*** Task inputs ***

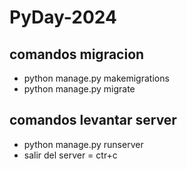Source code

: # PyDay-2024

## comandos migracion
- python manage.py makemigrations
- python manage.py migrate
## comandos levantar server
- python manage.py runserver
- salir del server = ctr+c
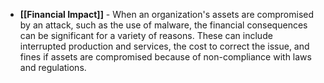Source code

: - **[[Financial Impact]]** - When an organization's assets are compromised by an attack, such as the use of malware, the financial consequences can be significant for a variety of reasons. These can include interrupted production and services, the cost to correct the issue, and fines if assets are compromised because of non-compliance with laws and regulations. 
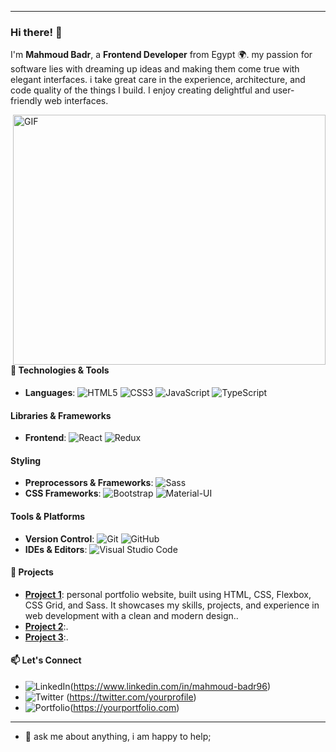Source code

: 


---

### Hi there! 👋

I'm **Mahmoud Badr**, a  **Frontend Developer** from Egypt 🌍. my passion for software lies with dreaming up ideas and making them come true with elegant interfaces. i take great care in the experience, architecture, and code quality of the things I build. I enjoy creating delightful and user-friendly web interfaces.

  <img align="right" alt="GIF" src="https://github.com/abhisheknaiidu/abhisheknaiidu/blob/master/code.gif?raw=true" width="500" height="400" />

#### 🔧 Technologies & Tools
- **Languages**: ![HTML5](https://img.icons8.com/color/40/000000/html-5.png) ![CSS3](https://img.icons8.com/color/40/000000/css3.png) ![JavaScript](https://img.icons8.com/color/40/000000/javascript.png) ![TypeScript](https://img.icons8.com/color/40/000000/typescript.png)

#### Libraries & Frameworks
- **Frontend**: ![React](https://img.icons8.com/color/40/000000/react-native.png) ![Redux](https://img.icons8.com/color/40/000000/redux.png) 
#### Styling
- **Preprocessors & Frameworks**: ![Sass](https://img.icons8.com/color/40/000000/sass.png) 
- **CSS Frameworks**: ![Bootstrap](https://img.icons8.com/color/40/000000/bootstrap.png)  ![Material-UI](https://img.icons8.com/color/40/000000/material-ui.png)


#### Tools & Platforms
- **Version Control**: ![Git](https://img.icons8.com/color/40/000000/git.png) ![GitHub](https://img.icons8.com/material-outlined/40/000000/github.png)
- **IDEs & Editors**: ![Visual Studio Code](https://img.icons8.com/color/40/000000/visual-studio-code-2019.png)

#### 🚀 Projects
- [**Project 1**](#): personal portfolio website, built using HTML, CSS, Flexbox, CSS Grid, and Sass. It showcases my skills, projects, and experience in web development with a clean and modern design..
- [**Project 2**](#):.
- [**Project 3**](#):.

#### 📫 Let's Connect
- ![LinkedIn](https://img.icons8.com/color/40/000000/linkedin.png)(https://www.linkedin.com/in/mahmoud-badr96)
- ![Twitter](https://img.icons8.com/color/40/000000/twitter.png)  (https://twitter.com/yourprofile)
- ![Portfolio](https://img.icons8.com/external-flatart-icons-lineal-color-flatarticons/40/000000/external-portfolio-digital-marketing-flatart-icons-lineal-color-flatarticons.png)(https://yourportfolio.com)

---


- 💬 ask me about anything, i am happy to help;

***

Description of the task:
Exactly as written, restate the listing above with its pictures omitted.

Solution below:
Source code

: # PyDay-2024

## comandos migracion
- python manage.py makemigrations
- python manage.py migrate
## comandos levantar server
- python manage.py runserver
- salir del server = ctr+c
Source code

: - **[[Financial Impact]]** - When an organization's assets are compromised by an attack, such as the use of malware, the financial consequences can be significant for a variety of reasons. These can include interrupted production and services, the cost to correct the issue, and fines if assets are compromised because of non-compliance with laws and regulations. 
Source code

: 


---

### Hi there! 👋

I'm **Mahmoud Badr**, a  **Frontend Developer** from Egypt 🌍. my passion for software lies with dreaming up ideas and making them come true with elegant interfaces. i take great care in the experience, architecture, and code quality of the things I build. I enjoy creating delightful and user-friendly web interfaces.

  <img align="right" alt="GIF" src="https://github.com/abhisheknaiidu/abhisheknaiidu/blob/master/code.gif?raw=true" width="500" height="400" />

#### 🔧 Technologies & Tools
- **Languages**: ![HTML5](https://img.icons8.com/color/40/000000/html-5.png) ![CSS3](https://img.icons8.com/color/40/000000/css3.png) ![JavaScript](https://img.icons8.com/color/40/000000/javascript.png) ![TypeScript](https://img.icons8.com/color/40/000000/typescript.png)

#### Libraries & Frameworks
- **Frontend**: ![React](https://img.icons8.com/color/40/000000/react-native.png) ![Redux](https://img.icons8.com/color/40/000000/redux.png) 
#### Styling
- **Preprocessors & Frameworks**: ![Sass](https://img.icons8.com/color/40/000000/sass.png) 
- **CSS Frameworks**: ![Bootstrap](https://img.icons8.com/color/40/000000/bootstrap.png)  ![Material-UI](https://img.icons8.com/color/40/000000/material-ui.png)


#### Tools & Platforms
- **Version Control**: ![Git](https://img.icons8.com/color/40/000000/git.png) ![GitHub](https://img.icons8.com/material-outlined/40/000000/github.png)
- **IDEs & Editors**: ![Visual Studio Code](https://img.icons8.com/color/40/000000/visual-studio-code-2019.png)

#### 🚀 Projects
- [**Project 1**](#): personal portfolio website, built using HTML, CSS, Flexbox, CSS Grid, and Sass. It showcases my skills, projects, and experience in web development with a clean and modern design..
- [**Project 2**](#):.
- [**Project 3**](#):.

#### 📫 Let's Connect
- ![LinkedIn](https://img.icons8.com/color/40/000000/linkedin.png)(https://www.linkedin.com/in/mahmoud-badr96)
- ![Twitter](https://img.icons8.com/color/40/000000/twitter.png)  (https://twitter.com/yourprofile)
- ![Portfolio](https://img.icons8.com/external-flatart-icons-lineal-color-flatarticons/40/000000/external-portfolio-digital-marketing-flatart-icons-lineal-color-flatarticons.png)(https://yourportfolio.com)

---


- 💬 ask me about anything, i am happy to help;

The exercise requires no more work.